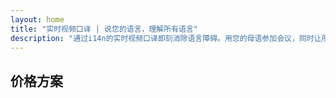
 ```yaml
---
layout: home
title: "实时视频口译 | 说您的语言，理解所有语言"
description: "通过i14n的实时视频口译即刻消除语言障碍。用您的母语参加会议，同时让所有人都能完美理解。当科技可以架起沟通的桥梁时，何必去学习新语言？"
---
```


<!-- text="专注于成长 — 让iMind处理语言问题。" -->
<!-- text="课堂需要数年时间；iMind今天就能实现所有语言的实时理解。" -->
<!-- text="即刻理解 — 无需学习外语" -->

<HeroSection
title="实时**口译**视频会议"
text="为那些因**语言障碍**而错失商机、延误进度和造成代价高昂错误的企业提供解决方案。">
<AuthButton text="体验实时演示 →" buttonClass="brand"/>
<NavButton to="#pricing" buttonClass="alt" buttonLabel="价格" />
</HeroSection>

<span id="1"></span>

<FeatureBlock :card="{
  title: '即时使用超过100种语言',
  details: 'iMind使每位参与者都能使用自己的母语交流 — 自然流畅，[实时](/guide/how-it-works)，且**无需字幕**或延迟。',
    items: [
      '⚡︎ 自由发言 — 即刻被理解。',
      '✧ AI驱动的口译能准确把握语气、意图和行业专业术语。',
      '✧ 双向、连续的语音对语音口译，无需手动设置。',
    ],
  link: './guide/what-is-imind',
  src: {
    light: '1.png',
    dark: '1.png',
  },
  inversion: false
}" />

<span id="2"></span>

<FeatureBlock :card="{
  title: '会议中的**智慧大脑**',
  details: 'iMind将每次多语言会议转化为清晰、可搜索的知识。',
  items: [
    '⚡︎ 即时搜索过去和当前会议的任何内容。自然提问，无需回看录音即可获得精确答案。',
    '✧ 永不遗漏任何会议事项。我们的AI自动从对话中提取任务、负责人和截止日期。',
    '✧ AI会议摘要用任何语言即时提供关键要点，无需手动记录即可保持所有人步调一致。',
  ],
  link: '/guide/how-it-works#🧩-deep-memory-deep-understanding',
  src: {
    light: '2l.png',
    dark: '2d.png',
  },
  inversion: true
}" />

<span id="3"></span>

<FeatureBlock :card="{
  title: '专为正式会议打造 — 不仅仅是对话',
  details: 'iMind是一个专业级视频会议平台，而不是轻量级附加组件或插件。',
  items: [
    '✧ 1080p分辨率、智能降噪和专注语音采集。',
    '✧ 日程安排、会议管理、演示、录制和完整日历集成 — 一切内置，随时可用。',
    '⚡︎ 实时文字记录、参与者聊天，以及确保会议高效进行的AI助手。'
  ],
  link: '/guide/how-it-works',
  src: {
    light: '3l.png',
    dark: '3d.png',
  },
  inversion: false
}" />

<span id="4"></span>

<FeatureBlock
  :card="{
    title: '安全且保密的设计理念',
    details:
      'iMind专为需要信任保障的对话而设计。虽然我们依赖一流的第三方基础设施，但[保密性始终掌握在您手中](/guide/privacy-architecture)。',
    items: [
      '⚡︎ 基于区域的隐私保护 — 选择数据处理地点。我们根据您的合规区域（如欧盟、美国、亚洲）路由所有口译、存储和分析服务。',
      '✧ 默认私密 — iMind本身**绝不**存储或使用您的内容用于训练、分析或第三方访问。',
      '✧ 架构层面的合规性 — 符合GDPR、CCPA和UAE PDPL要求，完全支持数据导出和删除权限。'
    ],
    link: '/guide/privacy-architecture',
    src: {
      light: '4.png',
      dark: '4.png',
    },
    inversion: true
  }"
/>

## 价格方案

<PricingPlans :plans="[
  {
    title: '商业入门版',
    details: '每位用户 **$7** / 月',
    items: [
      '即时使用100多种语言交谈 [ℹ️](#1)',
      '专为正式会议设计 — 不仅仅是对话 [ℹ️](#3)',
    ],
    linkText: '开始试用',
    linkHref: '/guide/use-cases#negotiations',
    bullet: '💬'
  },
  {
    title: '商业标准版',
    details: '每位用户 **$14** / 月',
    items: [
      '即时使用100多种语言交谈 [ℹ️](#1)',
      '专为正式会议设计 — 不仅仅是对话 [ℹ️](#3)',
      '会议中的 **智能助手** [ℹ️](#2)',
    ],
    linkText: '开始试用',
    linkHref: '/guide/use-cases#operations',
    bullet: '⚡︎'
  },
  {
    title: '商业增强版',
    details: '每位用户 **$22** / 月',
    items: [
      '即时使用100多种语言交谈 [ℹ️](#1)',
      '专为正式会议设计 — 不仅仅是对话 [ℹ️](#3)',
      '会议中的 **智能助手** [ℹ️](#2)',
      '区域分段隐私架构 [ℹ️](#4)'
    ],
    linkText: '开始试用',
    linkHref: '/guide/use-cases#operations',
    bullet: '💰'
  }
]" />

--

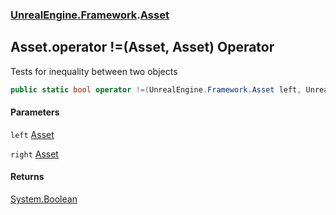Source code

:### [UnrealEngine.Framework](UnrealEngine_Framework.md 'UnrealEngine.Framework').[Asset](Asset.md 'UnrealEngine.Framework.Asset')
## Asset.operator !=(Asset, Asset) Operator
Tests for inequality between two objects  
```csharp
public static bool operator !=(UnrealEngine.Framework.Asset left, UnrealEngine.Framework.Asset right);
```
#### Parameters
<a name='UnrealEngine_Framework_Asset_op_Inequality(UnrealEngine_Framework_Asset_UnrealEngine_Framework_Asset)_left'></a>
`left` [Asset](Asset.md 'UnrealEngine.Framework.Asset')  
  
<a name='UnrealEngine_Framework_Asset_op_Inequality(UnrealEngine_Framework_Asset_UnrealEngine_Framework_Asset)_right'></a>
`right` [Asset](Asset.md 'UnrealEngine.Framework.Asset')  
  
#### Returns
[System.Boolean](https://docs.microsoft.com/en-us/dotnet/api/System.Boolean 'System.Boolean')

TASK DESCRIPTION ->
From the entries, work out how many lines include the word "inversion", answering with the number only.

SOLVED EXERCISE ->
4